# Final Project - Data Science

As a fresh data scientist at the company StackOverflow, you have been tasked with analyzing this year's developer survey results to find interesting facts and directions in the software development community. Once you're done, your colleagues at the design department will create a report from your analysis results and publish it online. They can't wait to see what interesting facts you uncover!

## Data Acquisition and Data Understanding

#### 1. Get the data from https://insights.stackoverflow.com/survey and unzip it.

#### 2. Load the survey data into a pandas dataframe and display it.

#### 3. How many rows does the table have and which columns are present?
Hint: `df.columns` shows a list of columns

#### 4. Load the *schema* table into a pandas dataframe and display it. -> Skim the column descriptions to get familiar with the data.

## Research Questions

#### 5. What values are present in the column `MainBranch` and how often are these values present. 
Hint: you can select a column via `df[<column name>]` and columns (called 'Series' in pandas) have a method called `value_counts`.

#### 6. How high is the percentage of professional developers, who also code as a hobby? 
Use the columns `MainBranch` and `Hobbyist` to answer this. Hint: You can filter a dataframe by a column's values via `filtered_df = df[df[<column name>] == <value>]`.

#### 7. Plot the age distribution of German developers. 
Hint: a violin plot (https://plotly.com/python/violin/) might be a good fit.

#### 8. What are the 3 most popular databases ? 

* 8.1 Check out the column `DatabaseWorkedWith`. Look at the format of the values.
* 8.2 The format is complicated to work with (semicolon-separated-values). To help with this, you can use the helper function `expand_column`. Try out the function and understand what it does. 
* 8.3 After expanding the column `DatabaseWorkedWith`, you can filter the columns of the dataframe, to only contain columns from the expansion. Hint: you can filter the columns of a dataframe like this: `filtered_df = df[<list of column names>]` (example: `filtered_df = df[['col_a', 'col_b']]`). 
* 8.4 To finish the task, you might want to look at the dataframe methods `sum` and `sort_values`. 

#### 9. Is there a difference between programming languages when it comes to job satisfaction?

In this task we want to calculate the mean job satisfaction for each programming language.
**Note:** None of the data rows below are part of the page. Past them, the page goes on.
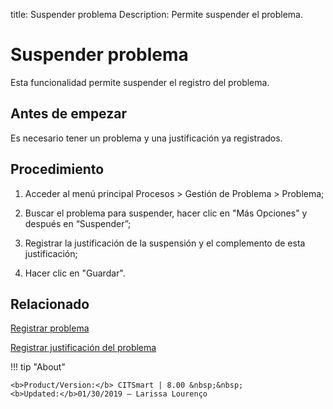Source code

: title: Suspender problema
Description: Permite suspender el problema.
# Suspender problema 

Esta funcionalidad permite suspender el registro del problema.

Antes de empezar
----------------

Es necesario tener un problema y una justificación ya registrados.

Procedimiento
------------

1.  Acceder al menú principal Procesos \>
    Gestión de Problema \> Problema;

2.  Buscar el problema para suspender, hacer clic en "Más Opciones" y después en
    “Suspender”;

3.  Registrar la justificación de la suspensión y el complemento de esta justificación;

4.  Hacer clic en "Guardar".

Relacionado 
------------

[Registrar problema](/pt-br/citsmart-platform-8/processes/problem/use/register-problem.html)

[Registrar justificación del problema](/pt-br/citsmart-platform-8/processes/problem/configuration/problem-justification.html)

!!! tip "About"

    <b>Product/Version:</b> CITSmart | 8.00 &nbsp;&nbsp;
    <b>Updated:</b>01/30/2019 – Larissa Lourenço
* 9.1 Check out the column `LanguageWorkedWith` and expand it as you did in question 8.
* 9.2 Check out the column `JobSat`: What values does it have?
* 9.3 Map the values of the column `JobSat` to numerical values from 1 to 5 (with 5 being the highest job satisfaction).
    * 9.3.1 Write a function that gets a job satisfaction string as its input and returns the according number.
    * 9.3.2 Create a new column `JobSatNum` in the dataframe, which contains the numerical job satisfaction value. Hint: `df['JobSatNum'] = df['JobSat'].map(<your mapping function>)`
* 9.4 Print the mean numerical job satisfaction for each programming language. Hint: Loop through the column names of the programming language columns you created in 9.1. For each programming language, filter the dataframe, to only contain the rows where the programming language column has the value `True`. From the filtered dataframe, select the column containing the numerical job satisfaction value and compute the mean (pandas Series have a method `mean`).
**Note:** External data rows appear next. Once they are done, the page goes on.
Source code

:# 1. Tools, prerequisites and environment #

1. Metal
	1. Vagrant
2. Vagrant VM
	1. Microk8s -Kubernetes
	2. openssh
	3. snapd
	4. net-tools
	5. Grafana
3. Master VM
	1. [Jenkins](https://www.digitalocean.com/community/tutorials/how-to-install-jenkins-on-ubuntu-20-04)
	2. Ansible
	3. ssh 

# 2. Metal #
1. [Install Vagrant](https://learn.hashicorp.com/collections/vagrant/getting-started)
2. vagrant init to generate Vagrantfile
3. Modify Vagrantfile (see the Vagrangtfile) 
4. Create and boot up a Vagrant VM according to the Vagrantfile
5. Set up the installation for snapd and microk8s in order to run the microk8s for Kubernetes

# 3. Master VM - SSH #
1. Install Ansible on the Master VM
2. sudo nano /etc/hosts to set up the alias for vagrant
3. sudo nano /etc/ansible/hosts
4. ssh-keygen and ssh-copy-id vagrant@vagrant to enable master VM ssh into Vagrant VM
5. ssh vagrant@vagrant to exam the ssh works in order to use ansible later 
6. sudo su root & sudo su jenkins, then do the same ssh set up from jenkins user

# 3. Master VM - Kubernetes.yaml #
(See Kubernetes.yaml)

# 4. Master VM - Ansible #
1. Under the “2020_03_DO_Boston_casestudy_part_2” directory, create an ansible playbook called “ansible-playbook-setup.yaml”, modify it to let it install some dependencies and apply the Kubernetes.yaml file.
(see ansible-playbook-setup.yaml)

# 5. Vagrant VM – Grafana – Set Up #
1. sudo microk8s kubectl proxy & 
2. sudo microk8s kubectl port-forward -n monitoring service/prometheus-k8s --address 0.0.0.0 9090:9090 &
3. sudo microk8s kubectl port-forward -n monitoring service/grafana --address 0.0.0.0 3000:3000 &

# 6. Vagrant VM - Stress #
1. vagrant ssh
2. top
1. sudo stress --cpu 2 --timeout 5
#### 10. Bonus: Think of additional interesting statistical questions yourself and find the answers.


# 🎉🎉🎉 Have fun! 🎉🎉🎉

In [None]:
#  This function will come in handy later (question 8 and 9) 😉


def expand_column(df, col):
    "Expand a column with semicolon-separated-values into multiple boolean columns, one for each value in the original column."

    df = df.copy()

    if col not in df.columns:
        raise ValueError(f"Column {col} not found in DataFrame")

    values = set()
    for row in df[col]:
        if not pd.isna(row):
            for value in row.split(";"):
                values.add(value)

    for value in values:
        df[f"{col}_{value}"] = df[col].map(
            lambda v: value in v.split(";") if not pd.isna(v) else False
        )

    return df

In [None]:
import pandas as pd

# if missing: pip install plotly
import plotly.express as px  

# increase the number of rows that are shown
pd.set_option("display.max_rows", 100)  

# increase the number of columns that are shown
pd.set_option(
    "display.max_columns", 100
)  

# don't truncate columns
pd.set_option("display.max_colwidth", None)  

In [None]:
df = pd.read_csv("developer_survey_2020/survey_results_public.csv")